So I want to define a c++ string in ghidra struct. I noticed while reverse engineering a C++ binary, I found that, it defines a basic_string
class in the symbol tree.
Now I want to define a std::string
(not a pointer to it) within a struct. Is there a way to do it automatically right now, or will I still need to manually define a basic_string
struct and go from there? Is there currently a way to associate classes and structs together like so (currently I think classes only act as namespaces?
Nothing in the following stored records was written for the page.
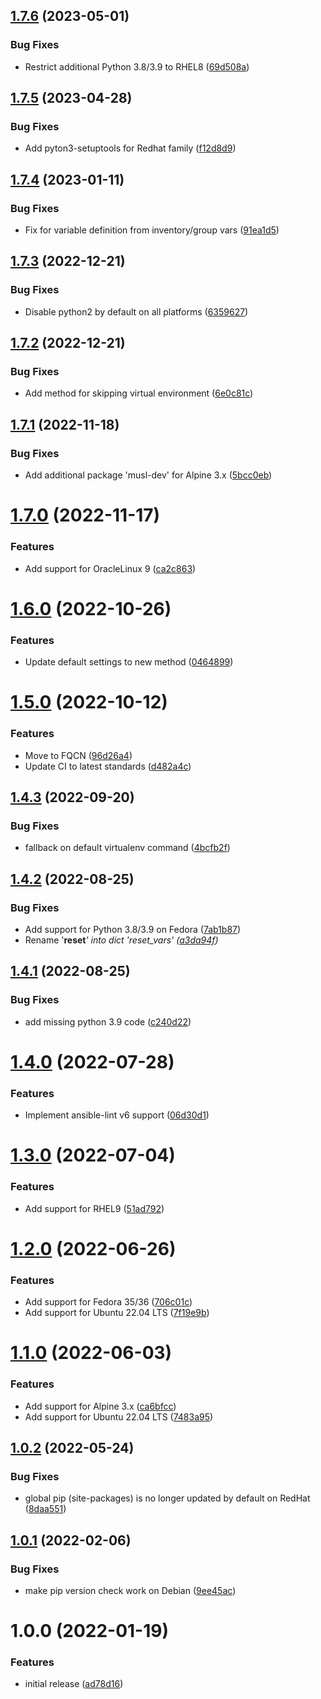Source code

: ## [1.7.6](https://github.com/de-it-krachten/ansible-role-python/compare/v1.7.5...v1.7.6) (2023-05-01)


### Bug Fixes

* Restrict additional Python 3.8/3.9 to RHEL8 ([69d508a](https://github.com/de-it-krachten/ansible-role-python/commit/69d508a66846c90a860cccd20e57dc261d60b6e7))

## [1.7.5](https://github.com/de-it-krachten/ansible-role-python/compare/v1.7.4...v1.7.5) (2023-04-28)


### Bug Fixes

* Add pyton3-setuptools for Redhat family ([f12d8d9](https://github.com/de-it-krachten/ansible-role-python/commit/f12d8d98ebd227f500f9b6c4804478fefe24ec44))

## [1.7.4](https://github.com/de-it-krachten/ansible-role-python/compare/v1.7.3...v1.7.4) (2023-01-11)


### Bug Fixes

* Fix for variable definition from inventory/group vars ([91ea1d5](https://github.com/de-it-krachten/ansible-role-python/commit/91ea1d56989f3c8d4f7a154600834ceda2d9ad16))

## [1.7.3](https://github.com/de-it-krachten/ansible-role-python/compare/v1.7.2...v1.7.3) (2022-12-21)


### Bug Fixes

* Disable python2 by default on all platforms ([6359627](https://github.com/de-it-krachten/ansible-role-python/commit/63596278a318164cbeab39151eed6efd44d4eb91))

## [1.7.2](https://github.com/de-it-krachten/ansible-role-python/compare/v1.7.1...v1.7.2) (2022-12-21)


### Bug Fixes

* Add method for skipping virtual environment ([6e0c81c](https://github.com/de-it-krachten/ansible-role-python/commit/6e0c81cba0d57915379433a36b5e51a38d58b484))

## [1.7.1](https://github.com/de-it-krachten/ansible-role-python/compare/v1.7.0...v1.7.1) (2022-11-18)


### Bug Fixes

* Add additional package 'musl-dev' for Alpine 3.x ([5bcc0eb](https://github.com/de-it-krachten/ansible-role-python/commit/5bcc0eb53e54558e08ceb71479c9eaa907fb695c))

# [1.7.0](https://github.com/de-it-krachten/ansible-role-python/compare/v1.6.0...v1.7.0) (2022-11-17)


### Features

* Add support for OracleLinux 9 ([ca2c863](https://github.com/de-it-krachten/ansible-role-python/commit/ca2c8636c34e03fd5985ee0f3be4c8aec5f26249))

# [1.6.0](https://github.com/de-it-krachten/ansible-role-python/compare/v1.5.0...v1.6.0) (2022-10-26)


### Features

* Update default settings to new method ([0464899](https://github.com/de-it-krachten/ansible-role-python/commit/046489902a1688103804997862c8839a0a4b72ea))

# [1.5.0](https://github.com/de-it-krachten/ansible-role-python/compare/v1.4.3...v1.5.0) (2022-10-12)


### Features

* Move to FQCN ([96d26a4](https://github.com/de-it-krachten/ansible-role-python/commit/96d26a4a3adc91103828b78a8084d8618486c284))
* Update CI to latest standards ([d482a4c](https://github.com/de-it-krachten/ansible-role-python/commit/d482a4c1d77578b35ad1d9513bfe761a3ddf2b3d))

## [1.4.3](https://github.com/de-it-krachten/ansible-role-python/compare/v1.4.2...v1.4.3) (2022-09-20)


### Bug Fixes

* fallback on default virtualenv command ([4bcfb2f](https://github.com/de-it-krachten/ansible-role-python/commit/4bcfb2f32de02a9f1973e31cb13a231917839b4a))

## [1.4.2](https://github.com/de-it-krachten/ansible-role-python/compare/v1.4.1...v1.4.2) (2022-08-25)


### Bug Fixes

* Add support for Python 3.8/3.9 on Fedora ([7ab1b87](https://github.com/de-it-krachten/ansible-role-python/commit/7ab1b879cbefeeee1d0319a6a06a44e743bc859f))
* Rename '__reset__<var>' into dict 'reset_vars' ([a3da94f](https://github.com/de-it-krachten/ansible-role-python/commit/a3da94f553548e875b60f56d1817c6c6aa787af2))

## [1.4.1](https://github.com/de-it-krachten/ansible-role-python/compare/v1.4.0...v1.4.1) (2022-08-25)


### Bug Fixes

* add missing python 3.9 code ([c240d22](https://github.com/de-it-krachten/ansible-role-python/commit/c240d2257d413914a91f11995443d1210a833170))

# [1.4.0](https://github.com/de-it-krachten/ansible-role-python/compare/v1.3.0...v1.4.0) (2022-07-28)


### Features

* Implement ansible-lint v6 support ([06d30d1](https://github.com/de-it-krachten/ansible-role-python/commit/06d30d1abb878c969a4eb142e6ce054d66cce08d))

# [1.3.0](https://github.com/de-it-krachten/ansible-role-python/compare/v1.2.0...v1.3.0) (2022-07-04)


### Features

* Add support for RHEL9 ([51ad792](https://github.com/de-it-krachten/ansible-role-python/commit/51ad7922b15f5f3e72dca13bce55ff66f7d5ad7b))

# [1.2.0](https://github.com/de-it-krachten/ansible-role-python/compare/v1.1.0...v1.2.0) (2022-06-26)


### Features

* Add support for Fedora 35/36 ([706c01c](https://github.com/de-it-krachten/ansible-role-python/commit/706c01cf56df3cd6af0f3b22724c719d0f0ef08d))
* Add support for Ubuntu 22.04 LTS ([7f19e9b](https://github.com/de-it-krachten/ansible-role-python/commit/7f19e9ba98c861f15a3e872a7a16fcf8b74dd014))

# [1.1.0](https://github.com/de-it-krachten/ansible-role-python/compare/v1.0.2...v1.1.0) (2022-06-03)


### Features

* Add support for Alpine 3.x ([ca6bfcc](https://github.com/de-it-krachten/ansible-role-python/commit/ca6bfcc07b803ee520c8ebdb5511de8b1866ea24))
* Add support for Ubuntu 22.04 LTS ([7483a95](https://github.com/de-it-krachten/ansible-role-python/commit/7483a954689d1531303feba7fb21886e08a7940b))

## [1.0.2](https://github.com/de-it-krachten/ansible-role-python/compare/v1.0.1...v1.0.2) (2022-05-24)


### Bug Fixes

* global pip (site-packages) is no longer updated by default on RedHat ([8daa551](https://github.com/de-it-krachten/ansible-role-python/commit/8daa551a774070db9cea7f4c7fc0557692f58419))

## [1.0.1](https://github.com/de-it-krachten/ansible-role-python/compare/v1.0.0...v1.0.1) (2022-02-06)


### Bug Fixes

* make pip version check work on Debian ([9ee45ac](https://github.com/de-it-krachten/ansible-role-python/commit/9ee45acb30edf8033fdeb5a6129a2a5c574398bd))

# 1.0.0 (2022-01-19)


### Features

* initial release ([ad78d16](https://github.com/de-it-krachten/ansible-role-python/commit/ad78d1637e3198f4643655851c720e0228492ac7))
I also tried just simply adding a field with the type basic_string
in my struct, but it complains that basic_string
is just a placeholder struct.
Haven't yet tested how ghidra would handle a std::string
local variable.
EDIT: example code for what I described above:
#include <string>
#include <iostream>
struct Human {
int age;
bool is_male;
std::string name;
public:
Human(int age, bool is_male, const std::string &name) : age(age), is_male(is_male),
name(name) { }
void say_hello() {
std::cout << "Hello, I am a " << (is_male ? "male " : "female ") << age <<
"-year old named " << name << "!" << std::endl;
}
};
int main() {
Human *human = new Human(17, true, "Adam");
human->say_hello();
}
When you putting this into ghidra, and then do auto-fill struct fields, it will recognize the age
and is_male
fields, but not the name
field, as this is an opaque std::string
object.
Up to this point, when I was reversing another (much larger) binary, I simply manually created a new struct:
struct basic_string {
char *ptr;
size_t len;
char buff[0x10]
};
Is there something that ghidra can do this automatically? Also I'm wondering would there be any portability issues if I just always assume the above struct?